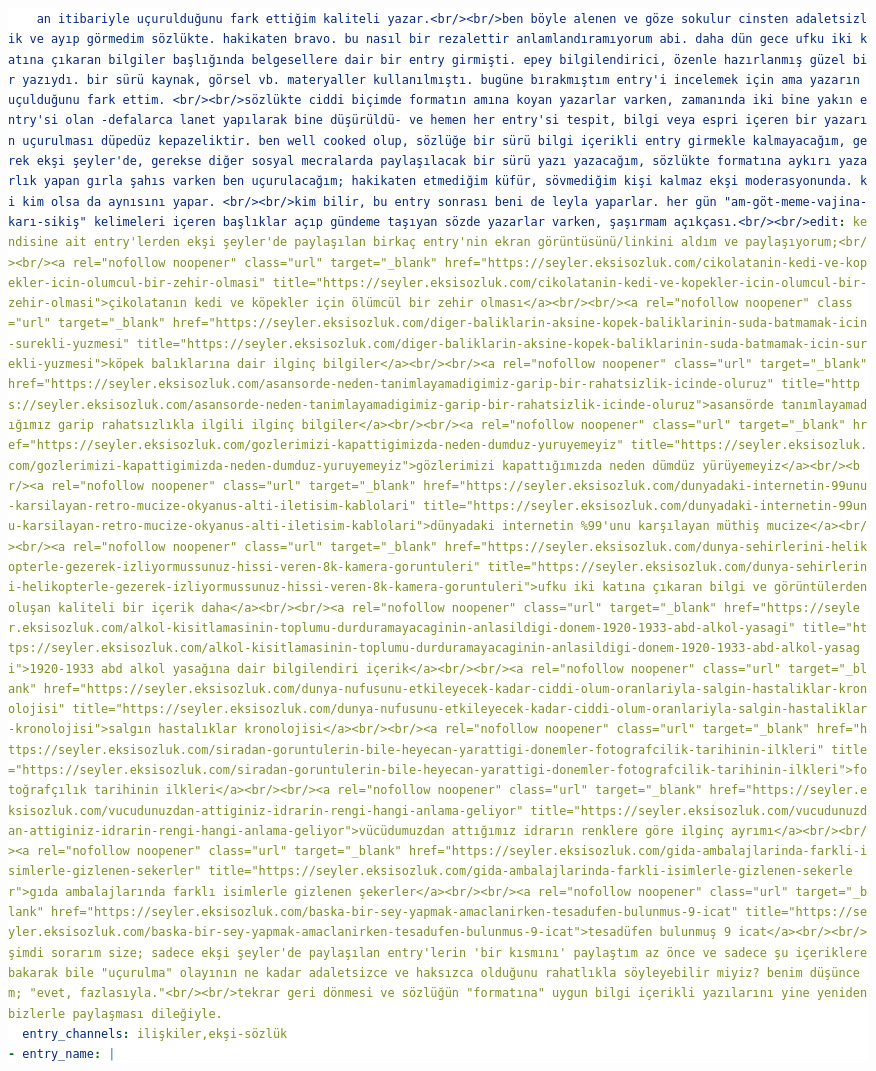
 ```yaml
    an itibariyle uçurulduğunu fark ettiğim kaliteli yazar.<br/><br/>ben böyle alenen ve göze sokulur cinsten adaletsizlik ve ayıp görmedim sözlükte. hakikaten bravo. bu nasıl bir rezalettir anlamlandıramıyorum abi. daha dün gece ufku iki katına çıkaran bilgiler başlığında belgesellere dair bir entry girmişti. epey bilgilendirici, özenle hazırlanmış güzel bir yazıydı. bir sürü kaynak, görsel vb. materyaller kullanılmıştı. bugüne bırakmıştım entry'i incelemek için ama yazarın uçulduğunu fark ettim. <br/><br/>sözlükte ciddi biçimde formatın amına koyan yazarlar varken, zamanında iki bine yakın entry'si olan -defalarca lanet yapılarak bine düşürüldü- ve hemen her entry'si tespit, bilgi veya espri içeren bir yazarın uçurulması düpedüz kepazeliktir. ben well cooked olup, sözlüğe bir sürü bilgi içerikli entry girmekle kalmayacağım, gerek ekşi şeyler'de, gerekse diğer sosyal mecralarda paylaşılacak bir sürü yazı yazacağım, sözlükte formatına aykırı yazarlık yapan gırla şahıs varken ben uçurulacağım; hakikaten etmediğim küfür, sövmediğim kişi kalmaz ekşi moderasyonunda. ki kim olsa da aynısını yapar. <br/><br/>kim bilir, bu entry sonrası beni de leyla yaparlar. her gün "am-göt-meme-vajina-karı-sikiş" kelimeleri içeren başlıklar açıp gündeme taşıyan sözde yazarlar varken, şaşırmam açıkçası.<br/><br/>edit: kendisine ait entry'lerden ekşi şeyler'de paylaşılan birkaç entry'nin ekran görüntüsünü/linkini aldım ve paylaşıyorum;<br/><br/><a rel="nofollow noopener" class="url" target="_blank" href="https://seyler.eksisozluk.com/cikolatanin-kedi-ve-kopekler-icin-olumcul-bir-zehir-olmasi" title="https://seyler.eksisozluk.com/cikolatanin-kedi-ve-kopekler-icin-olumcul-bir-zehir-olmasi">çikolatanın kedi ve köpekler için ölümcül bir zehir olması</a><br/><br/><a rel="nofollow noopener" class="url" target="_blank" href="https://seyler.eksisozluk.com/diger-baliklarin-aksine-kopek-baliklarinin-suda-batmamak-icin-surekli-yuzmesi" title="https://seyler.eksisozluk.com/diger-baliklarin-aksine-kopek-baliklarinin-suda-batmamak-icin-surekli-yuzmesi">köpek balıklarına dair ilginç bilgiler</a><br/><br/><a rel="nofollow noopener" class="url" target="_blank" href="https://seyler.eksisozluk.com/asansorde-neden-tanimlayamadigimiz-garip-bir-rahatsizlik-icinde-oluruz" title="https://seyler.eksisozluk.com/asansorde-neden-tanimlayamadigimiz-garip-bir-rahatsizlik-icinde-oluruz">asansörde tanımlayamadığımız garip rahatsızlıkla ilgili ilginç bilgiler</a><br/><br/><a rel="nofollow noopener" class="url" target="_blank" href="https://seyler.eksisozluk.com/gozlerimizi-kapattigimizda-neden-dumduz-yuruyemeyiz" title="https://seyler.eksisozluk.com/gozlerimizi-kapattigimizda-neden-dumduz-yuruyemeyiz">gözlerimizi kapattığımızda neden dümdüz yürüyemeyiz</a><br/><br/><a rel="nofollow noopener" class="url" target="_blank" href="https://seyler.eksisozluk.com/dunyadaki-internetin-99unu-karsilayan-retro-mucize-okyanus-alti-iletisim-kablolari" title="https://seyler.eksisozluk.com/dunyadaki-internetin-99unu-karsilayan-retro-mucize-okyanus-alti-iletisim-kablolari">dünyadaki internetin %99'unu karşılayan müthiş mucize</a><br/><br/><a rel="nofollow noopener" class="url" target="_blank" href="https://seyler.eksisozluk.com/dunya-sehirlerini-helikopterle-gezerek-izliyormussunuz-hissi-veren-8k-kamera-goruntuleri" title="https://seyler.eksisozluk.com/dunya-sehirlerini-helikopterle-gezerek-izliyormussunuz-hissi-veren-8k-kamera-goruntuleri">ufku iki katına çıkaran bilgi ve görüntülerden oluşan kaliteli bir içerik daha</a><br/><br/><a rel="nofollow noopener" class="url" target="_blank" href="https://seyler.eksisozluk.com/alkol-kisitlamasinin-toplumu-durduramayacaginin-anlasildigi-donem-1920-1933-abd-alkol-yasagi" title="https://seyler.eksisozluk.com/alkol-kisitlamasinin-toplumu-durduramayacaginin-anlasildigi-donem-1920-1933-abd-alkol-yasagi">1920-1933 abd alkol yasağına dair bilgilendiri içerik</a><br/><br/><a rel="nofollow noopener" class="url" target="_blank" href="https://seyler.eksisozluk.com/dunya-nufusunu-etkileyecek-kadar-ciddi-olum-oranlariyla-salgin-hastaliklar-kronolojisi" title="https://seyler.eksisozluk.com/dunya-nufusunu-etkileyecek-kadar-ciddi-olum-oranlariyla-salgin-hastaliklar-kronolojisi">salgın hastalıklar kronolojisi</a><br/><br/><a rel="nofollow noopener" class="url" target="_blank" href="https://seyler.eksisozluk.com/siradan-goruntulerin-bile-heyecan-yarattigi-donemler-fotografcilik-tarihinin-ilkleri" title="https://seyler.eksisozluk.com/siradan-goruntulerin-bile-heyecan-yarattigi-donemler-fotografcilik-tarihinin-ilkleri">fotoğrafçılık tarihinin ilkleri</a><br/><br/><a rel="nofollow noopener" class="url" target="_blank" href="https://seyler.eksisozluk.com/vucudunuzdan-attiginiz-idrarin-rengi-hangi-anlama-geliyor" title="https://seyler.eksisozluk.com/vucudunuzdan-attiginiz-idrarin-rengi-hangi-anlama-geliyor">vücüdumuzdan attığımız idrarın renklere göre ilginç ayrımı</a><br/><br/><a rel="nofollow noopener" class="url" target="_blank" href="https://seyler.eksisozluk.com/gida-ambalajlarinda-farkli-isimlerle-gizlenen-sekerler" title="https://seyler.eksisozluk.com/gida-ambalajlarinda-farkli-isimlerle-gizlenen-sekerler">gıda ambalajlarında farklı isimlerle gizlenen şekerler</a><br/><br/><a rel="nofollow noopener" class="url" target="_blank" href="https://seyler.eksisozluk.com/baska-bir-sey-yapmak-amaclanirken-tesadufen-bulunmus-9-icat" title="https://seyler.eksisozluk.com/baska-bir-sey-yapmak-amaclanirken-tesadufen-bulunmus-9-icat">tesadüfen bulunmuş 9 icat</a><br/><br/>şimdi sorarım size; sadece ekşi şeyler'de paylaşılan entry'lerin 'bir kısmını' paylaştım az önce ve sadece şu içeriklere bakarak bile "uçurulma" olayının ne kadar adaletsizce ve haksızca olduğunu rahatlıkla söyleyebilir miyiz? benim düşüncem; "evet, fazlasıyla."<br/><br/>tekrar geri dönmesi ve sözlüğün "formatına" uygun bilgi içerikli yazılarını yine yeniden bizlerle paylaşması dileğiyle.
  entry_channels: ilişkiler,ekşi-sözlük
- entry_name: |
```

______________________________

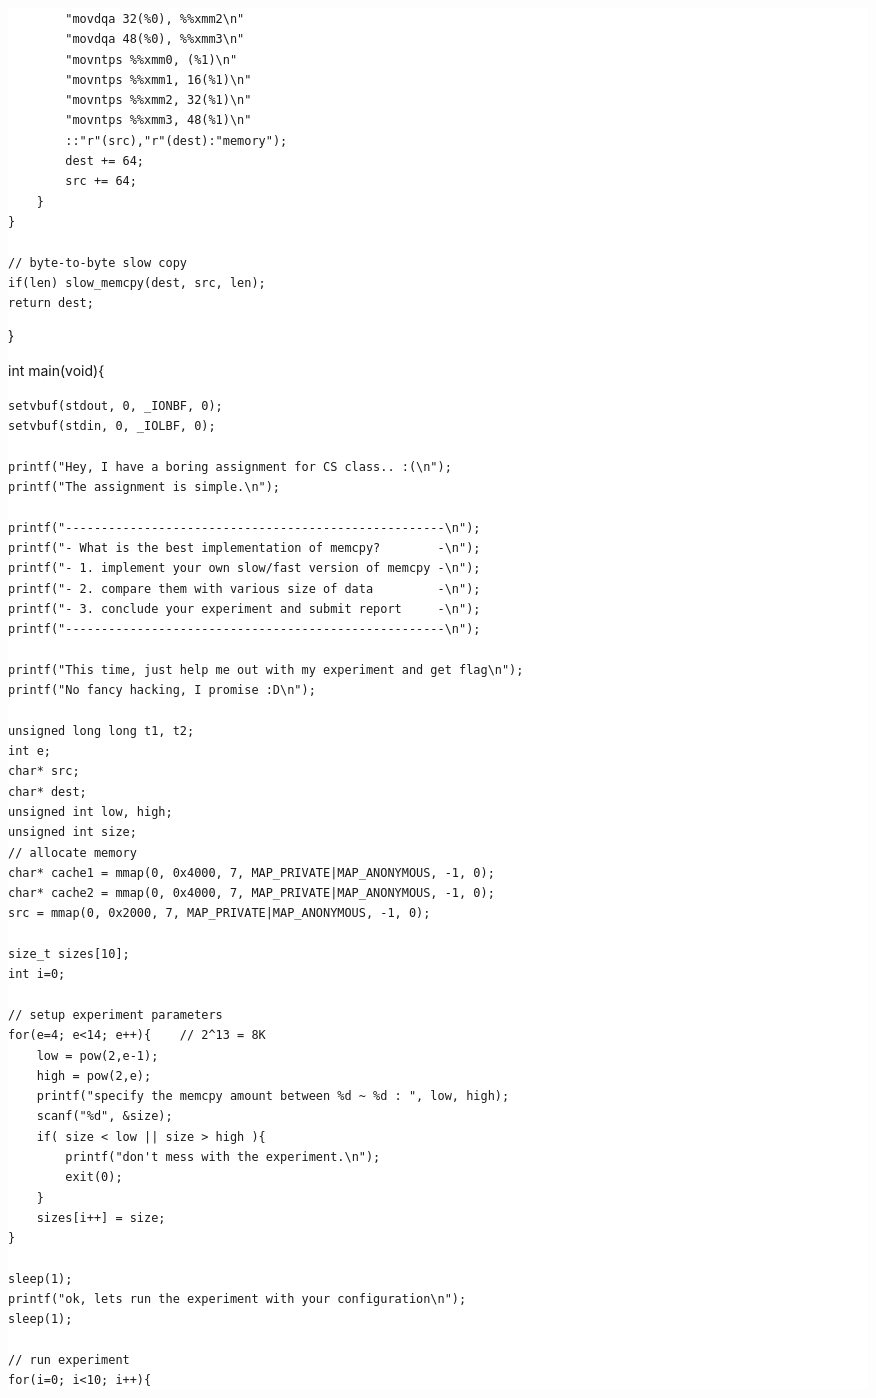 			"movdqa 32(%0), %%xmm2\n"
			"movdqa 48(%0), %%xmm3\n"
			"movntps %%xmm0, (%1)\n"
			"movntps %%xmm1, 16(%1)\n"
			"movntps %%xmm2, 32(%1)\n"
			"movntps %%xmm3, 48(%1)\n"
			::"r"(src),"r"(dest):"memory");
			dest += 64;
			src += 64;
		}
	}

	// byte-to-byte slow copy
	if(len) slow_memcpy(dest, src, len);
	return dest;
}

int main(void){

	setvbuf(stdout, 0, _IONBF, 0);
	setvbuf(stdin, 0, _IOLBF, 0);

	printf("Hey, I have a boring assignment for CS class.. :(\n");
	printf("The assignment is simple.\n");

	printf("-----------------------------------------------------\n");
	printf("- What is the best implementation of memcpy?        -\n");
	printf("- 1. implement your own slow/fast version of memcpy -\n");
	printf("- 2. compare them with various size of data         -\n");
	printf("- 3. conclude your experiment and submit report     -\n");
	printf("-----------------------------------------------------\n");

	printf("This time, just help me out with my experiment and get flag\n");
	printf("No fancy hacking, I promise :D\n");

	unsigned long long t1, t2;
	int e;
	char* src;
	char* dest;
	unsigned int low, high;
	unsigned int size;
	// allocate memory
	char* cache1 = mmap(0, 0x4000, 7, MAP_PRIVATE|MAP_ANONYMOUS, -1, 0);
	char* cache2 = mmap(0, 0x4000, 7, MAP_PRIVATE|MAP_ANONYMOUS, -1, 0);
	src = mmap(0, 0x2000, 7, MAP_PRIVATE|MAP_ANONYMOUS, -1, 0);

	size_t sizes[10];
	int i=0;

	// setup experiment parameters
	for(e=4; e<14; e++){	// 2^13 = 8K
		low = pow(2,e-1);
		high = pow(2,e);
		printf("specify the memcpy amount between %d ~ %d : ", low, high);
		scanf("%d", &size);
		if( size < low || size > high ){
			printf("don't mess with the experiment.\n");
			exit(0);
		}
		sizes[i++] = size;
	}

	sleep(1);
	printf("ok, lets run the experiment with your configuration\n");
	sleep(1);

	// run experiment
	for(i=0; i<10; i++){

______________________________

* [Exercise goal]:
Lines with "unsigned": copy every one of them from the listing above.

* [Answer section]:
	unsigned long long t1, t2;
	unsigned int low, high;
	unsigned int size;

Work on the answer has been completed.